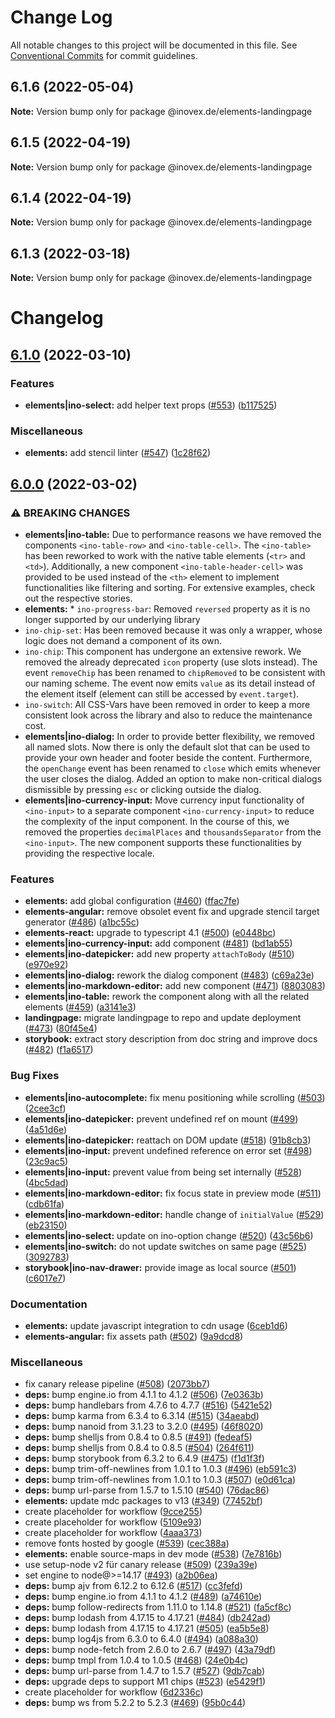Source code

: # Change Log

All notable changes to this project will be documented in this file.
See [Conventional Commits](https://conventionalcommits.org) for commit guidelines.

## 6.1.6 (2022-05-04)

**Note:** Version bump only for package @inovex.de/elements-landingpage





## 6.1.5 (2022-04-19)

**Note:** Version bump only for package @inovex.de/elements-landingpage





## 6.1.4 (2022-04-19)

**Note:** Version bump only for package @inovex.de/elements-landingpage





## 6.1.3 (2022-03-18)

**Note:** Version bump only for package @inovex.de/elements-landingpage





# Changelog
## [6.1.0](https://github.com/inovex/elements/compare/v6.0.0...v6.1.0) (2022-03-10)


### Features

* **elements|ino-select:** add helper text props ([#553](https://github.com/inovex/elements/issues/553)) ([b117525](https://github.com/inovex/elements/commit/b117525dfa6f5158911718fe766e5e2b098fab96))


### Miscellaneous

* **elements:** add stencil linter ([#547](https://github.com/inovex/elements/issues/547)) ([1c28f62](https://github.com/inovex/elements/commit/1c28f629efb7544e0cdf998bc6dc58c3a7d42529))

## [6.0.0](https://github.com/inovex/elements/compare/v5.1.0...v6.0.0) (2022-03-02)


### ⚠ BREAKING CHANGES

* **elements|ino-table:** Due to performance reasons we have removed the components `<ino-table-row>` and `<ino-table-cell>`. The `<ino-table>` has been reworked to work with the native table elements (`<tr>` and `<td>`). Additionally, a new component `<ino-table-header-cell>` was provided to be used instead of the `<th>` element to implement functionalities like filtering and sorting. For extensive examples, check out the respective stories.
* **elements:** * `ino-progress-bar`: Removed `reversed` property as it is no longer supported by our underlying library
* `ino-chip-set`: Has been removed because it was only a wrapper, whose logic does not demand a component of its own.
* `ino-chip`: This component has undergone an extensive rework. We removed the already deprecated `icon` property (use slots instead). The event `removeChip` has been renamed to `chipRemoved` to be consistent with our naming scheme. The event now emits `value` as its detail instead of the element itself (element can still be accessed by `event.target`).
* `ino-switch`: All CSS-Vars have been removed in order to keep a more consistent look across the library and also to reduce the maintenance cost.
* **elements|ino-dialog:** In order to provide better flexibility, we removed all named slots. Now there is only the default slot that can be used to provide your own header and footer beside the content. Furthermore, the `openChange` event has been renamed to `close` which emits whenever the user closes the dialog. Added an option to make non-critical dialogs dismissible by pressing `esc` or clicking outside the dialog.
* **elements|ino-currency-input:** Move currency input functionality of `<ino-input>` to a separate component `<ino-currency-input>` to reduce the complexity of the input component. In the course of this, we removed the properties `decimalPlaces` and `thousandsSeparator` from the `<ino-input>`. The new component supports these functionalities by providing the respective locale.

### Features

* **elements:** add global configuration ([#460](https://github.com/inovex/elements/issues/460)) ([ffac7fe](https://github.com/inovex/elements/commit/ffac7fe5b8df8c67cda83cff60ffc441bddf06c7))
* **elements-angular:** remove obsolet event fix and upgrade stencil target generator ([#486](https://github.com/inovex/elements/issues/486)) ([a1bc55c](https://github.com/inovex/elements/commit/a1bc55c301875743fda5f8d9c58ae14c7e8565aa))
* **elements-react:** upgrade to typescript 4.1 ([#500](https://github.com/inovex/elements/issues/500)) ([e0448bc](https://github.com/inovex/elements/commit/e0448bc9c006e3b0c74c2968ef250c3c348be653))
* **elements|ino-currency-input:** add component ([#481](https://github.com/inovex/elements/issues/481)) ([bd1ab55](https://github.com/inovex/elements/commit/bd1ab5551e8776a0c4d4f037425f9c5bb2aa5cbe))
* **elements|ino-datepicker:** add new property `attachToBody` ([#510](https://github.com/inovex/elements/issues/510)) ([e970e92](https://github.com/inovex/elements/commit/e970e9222e09055f9d842ede592a04d84c3ace01))
* **elements|ino-dialog:** rework the dialog component ([#483](https://github.com/inovex/elements/issues/483)) ([c69a23e](https://github.com/inovex/elements/commit/c69a23eb4f0ca70bf89cbf696da947c2d65fae7f))
* **elements|ino-markdown-editor:** add new component ([#471](https://github.com/inovex/elements/issues/471)) ([8803083](https://github.com/inovex/elements/commit/88030835d52ed638d0a467fdfa90d2bd57ec631b))
* **elements|ino-table:** rework the component along with all the related elements ([#459](https://github.com/inovex/elements/issues/459)) ([a3141e3](https://github.com/inovex/elements/commit/a3141e348b1088832c8a8cdde07922ed4b4a3374))
* **landingpage:** migrate landingpage to repo and update deployment ([#473](https://github.com/inovex/elements/issues/473)) ([80f45e4](https://github.com/inovex/elements/commit/80f45e4449626359f12834593e26d06a4d3991f9))
* **storybook:** extract story description from doc string and improve docs ([#482](https://github.com/inovex/elements/issues/482)) ([f1a6517](https://github.com/inovex/elements/commit/f1a65171e03df183d7ef9e70c4a184bd063d8eda))


### Bug Fixes

* **elements|ino-autocomplete:** fix menu positioning while scrolling ([#503](https://github.com/inovex/elements/issues/503)) ([2cee3cf](https://github.com/inovex/elements/commit/2cee3cf6967df3ee41d8dfc183e727afa40b5cb1))
* **elements|ino-datepicker:** prevent undefined ref on mount ([#499](https://github.com/inovex/elements/issues/499)) ([4a51d6e](https://github.com/inovex/elements/commit/4a51d6e6b76031ac3acc7cddabba6ef7e157b103))
* **elements|ino-datepicker:** reattach on DOM update ([#518](https://github.com/inovex/elements/issues/518)) ([91b8cb3](https://github.com/inovex/elements/commit/91b8cb3e349a2b7bfcc80086ab0fc6995cd1929d))
* **elements|ino-input:** prevent undefined reference on error set ([#498](https://github.com/inovex/elements/issues/498)) ([23c9ac5](https://github.com/inovex/elements/commit/23c9ac5171659394db46549dc6b4b474c2c56335))
* **elements|ino-input:** prevent value from being set internally ([#528](https://github.com/inovex/elements/issues/528)) ([4bc5dad](https://github.com/inovex/elements/commit/4bc5dad45a8cfc2699d819001f7b4dfe52713be5))
* **elements|ino-markdown-editor:** fix focus state in preview mode ([#511](https://github.com/inovex/elements/issues/511)) ([cdb61fa](https://github.com/inovex/elements/commit/cdb61fa476b4bbc3a9d64657a478fb3101602d8d))
* **elements|ino-markdown-editor:** handle change of `initialValue` ([#529](https://github.com/inovex/elements/issues/529)) ([eb23150](https://github.com/inovex/elements/commit/eb2315075eccb1fe56240d564f4f6ec8d9bd71f1))
* **elements|ino-select:** update on ino-option change ([#520](https://github.com/inovex/elements/issues/520)) ([43c56b6](https://github.com/inovex/elements/commit/43c56b6c6f8f3d250d6aa3f225c4ec33a392650b))
* **elements|ino-switch:** do not update switches on same page ([#525](https://github.com/inovex/elements/issues/525)) ([3092783](https://github.com/inovex/elements/commit/309278396ec148a10681ea69a1bc1c2655c99247))
* **storybook|ino-nav-drawer:** provide image as local source ([#501](https://github.com/inovex/elements/issues/501)) ([c6017e7](https://github.com/inovex/elements/commit/c6017e70511ad63e8b1184b548ed88f9833c8a18))


### Documentation

* **elements:** update javascript integration to cdn usage ([6ceb1d6](https://github.com/inovex/elements/commit/6ceb1d610a55d577f733736349232f3446510a01))
* **elements-angular:** fix assets path ([#502](https://github.com/inovex/elements/issues/502)) ([9a9dcd8](https://github.com/inovex/elements/commit/9a9dcd8bf795e4246c7dfc86990d8d715d173a61))


### Miscellaneous

* fix canary release pipeline ([#508](https://github.com/inovex/elements/issues/508)) ([2073bb7](https://github.com/inovex/elements/commit/2073bb769f467bd00e4cc81ce7cf33910f73e9f2))
* **deps:** bump engine.io from 4.1.1 to 4.1.2 ([#506](https://github.com/inovex/elements/issues/506)) ([7e0363b](https://github.com/inovex/elements/commit/7e0363b2c81fd03fae4e205f4f829c1a962285a0))
* **deps:** bump handlebars from 4.7.6 to 4.7.7 ([#516](https://github.com/inovex/elements/issues/516)) ([5421e52](https://github.com/inovex/elements/commit/5421e52d23de002055a7b58709cd3a168672c841))
* **deps:** bump karma from 6.3.4 to 6.3.14 ([#515](https://github.com/inovex/elements/issues/515)) ([34aeabd](https://github.com/inovex/elements/commit/34aeabdd0afe77bd2c263df237a7e7af22c7fe74))
* **deps:** bump nanoid from 3.1.23 to 3.2.0 ([#495](https://github.com/inovex/elements/issues/495)) ([46f8020](https://github.com/inovex/elements/commit/46f8020738dab50cec25aea5a4f91daae9f79202))
* **deps:** bump shelljs from 0.8.4 to 0.8.5 ([#491](https://github.com/inovex/elements/issues/491)) ([fedeaf5](https://github.com/inovex/elements/commit/fedeaf5809e37f07e1ff0fe9e6424aa2a655de8e))
* **deps:** bump shelljs from 0.8.4 to 0.8.5 ([#504](https://github.com/inovex/elements/issues/504)) ([264f611](https://github.com/inovex/elements/commit/264f61184742d25d001b2ccd8b99d6665493e545))
* **deps:** bump storybook from 6.3.2 to 6.4.9 ([#475](https://github.com/inovex/elements/issues/475)) ([f1d1f3f](https://github.com/inovex/elements/commit/f1d1f3f8203eb85d32f8a190dd547ceffa537ef9))
* **deps:** bump trim-off-newlines from 1.0.1 to 1.0.3 ([#496](https://github.com/inovex/elements/issues/496)) ([eb591c3](https://github.com/inovex/elements/commit/eb591c3a5f9367b91849a3bc27c8540ed2206165))
* **deps:** bump trim-off-newlines from 1.0.1 to 1.0.3 ([#507](https://github.com/inovex/elements/issues/507)) ([e0d61ca](https://github.com/inovex/elements/commit/e0d61ca8b58b5e27700b20d6c3ad4a5483c2ac2d))
* **deps:** bump url-parse from 1.5.7 to 1.5.10 ([#540](https://github.com/inovex/elements/issues/540)) ([76dac86](https://github.com/inovex/elements/commit/76dac86e21feeb21c0e711c220f00167627f53e5))
* **elements:** update mdc packages to v13 ([#349](https://github.com/inovex/elements/issues/349)) ([77452bf](https://github.com/inovex/elements/commit/77452bf4f97862c7ee0a576a071c0649d67fc30b))
* create placeholder for workflow ([9cce255](https://github.com/inovex/elements/commit/9cce255e0d440398b1583943de6c58f4645b0f77))
* create placeholder for workflow ([5109e93](https://github.com/inovex/elements/commit/5109e93708f4d301130ab6c2c7f916db6b59b669))
* create placeholder for workflow ([4aaa373](https://github.com/inovex/elements/commit/4aaa373d007092ea391da398f72c071c93e5effd))
* remove fonts hosted by google ([#539](https://github.com/inovex/elements/issues/539)) ([cec388a](https://github.com/inovex/elements/commit/cec388a40b85d950ae7a73c8050aad661c424440))
* **elements:** enable source-maps in dev mode ([#538](https://github.com/inovex/elements/issues/538)) ([7e7816b](https://github.com/inovex/elements/commit/7e7816b5a856952f7f7d168bac595ac9ff0b01c2))
* use setup-node v2 für canary release ([#509](https://github.com/inovex/elements/issues/509)) ([239a39e](https://github.com/inovex/elements/commit/239a39e2d7f629c0f977d26ba1c2aa8cc10cc9d9))
* set engine to node@>=14.17 ([#493](https://github.com/inovex/elements/issues/493)) ([a2b06ea](https://github.com/inovex/elements/commit/a2b06eaefb10f81207446e89c9adf7de6a83f624))
* **deps:** bump ajv from 6.12.2 to 6.12.6 ([#517](https://github.com/inovex/elements/issues/517)) ([cc3fefd](https://github.com/inovex/elements/commit/cc3fefd70df4899404d2fc74a040b118960f3036))
* **deps:** bump engine.io from 4.1.1 to 4.1.2 ([#489](https://github.com/inovex/elements/issues/489)) ([a74610e](https://github.com/inovex/elements/commit/a74610e4497b3e1e3fbea2183a9eeb661ea8a28c))
* **deps:** bump follow-redirects from 1.11.0 to 1.14.8 ([#521](https://github.com/inovex/elements/issues/521)) ([fa5cf8c](https://github.com/inovex/elements/commit/fa5cf8c8c0e288df5d0bbee6979981b29a5b6712))
* **deps:** bump lodash from 4.17.15 to 4.17.21 ([#484](https://github.com/inovex/elements/issues/484)) ([db242ad](https://github.com/inovex/elements/commit/db242ad1840b991af499e06c83b1783f44e2e57e))
* **deps:** bump lodash from 4.17.15 to 4.17.21 ([#505](https://github.com/inovex/elements/issues/505)) ([ea5b5e8](https://github.com/inovex/elements/commit/ea5b5e88ef4bf37f7194250afba8d9e9ee8476fe))
* **deps:** bump log4js from 6.3.0 to 6.4.0 ([#494](https://github.com/inovex/elements/issues/494)) ([a088a30](https://github.com/inovex/elements/commit/a088a30feb9b35196cc5b4eaf9f0f87118f2ae7a))
* **deps:** bump node-fetch from 2.6.0 to 2.6.7 ([#497](https://github.com/inovex/elements/issues/497)) ([43a79df](https://github.com/inovex/elements/commit/43a79dfa96a3c2b1385e52d2cc31884f0a27c0ce))
* **deps:** bump tmpl from 1.0.4 to 1.0.5 ([#468](https://github.com/inovex/elements/issues/468)) ([24e0b4c](https://github.com/inovex/elements/commit/24e0b4c629061a7d893378efa81699a4dcabad0a))
* **deps:** bump url-parse from 1.4.7 to 1.5.7 ([#527](https://github.com/inovex/elements/issues/527)) ([9db7cab](https://github.com/inovex/elements/commit/9db7cab1f0f949eb6df623b56fcbaa59607fb9bf))
* **deps:** upgrade deps to support M1 chips ([#523](https://github.com/inovex/elements/issues/523)) ([e5429f1](https://github.com/inovex/elements/commit/e5429f1c63214f522c986e2bc9a8c8f7a1efdaa4))
* create placeholder for workflow ([6d2336c](https://github.com/inovex/elements/commit/6d2336c0d05aa9a12cee32123def7c3b8f3a0fc0))
* **deps:** bump ws from 5.2.2 to 5.2.3 ([#469](https://github.com/inovex/elements/issues/469)) ([95b0c44](https://github.com/inovex/elements/commit/95b0c44401cf624074d5d8c1a8b081f18ced12e5))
※ ※ ※
### [Exercise prompt]
Output should match, line for line, the stretch of the material above from the line holding "to 4.1.2 ([#506](https://github.com/inovex/elements/issues/506))" through the line holding "bump nanoid from".

### [Answer box]
* **deps:** bump engine.io from 4.1.1 to 4.1.2 ([#506](https://github.com/inovex/elements/issues/506)) ([7e0363b](https://github.com/inovex/elements/commit/7e0363b2c81fd03fae4e205f4f829c1a962285a0))
* **deps:** bump handlebars from 4.7.6 to 4.7.7 ([#516](https://github.com/inovex/elements/issues/516)) ([5421e52](https://github.com/inovex/elements/commit/5421e52d23de002055a7b58709cd3a168672c841))
* **deps:** bump karma from 6.3.4 to 6.3.14 ([#515](https://github.com/inovex/elements/issues/515)) ([34aeabd](https://github.com/inovex/elements/commit/34aeabdd0afe77bd2c263df237a7e7af22c7fe74))
* **deps:** bump nanoid from 3.1.23 to 3.2.0 ([#495](https://github.com/inovex/elements/issues/495)) ([46f8020](https://github.com/inovex/elements/commit/46f8020738dab50cec25aea5a4f91daae9f79202))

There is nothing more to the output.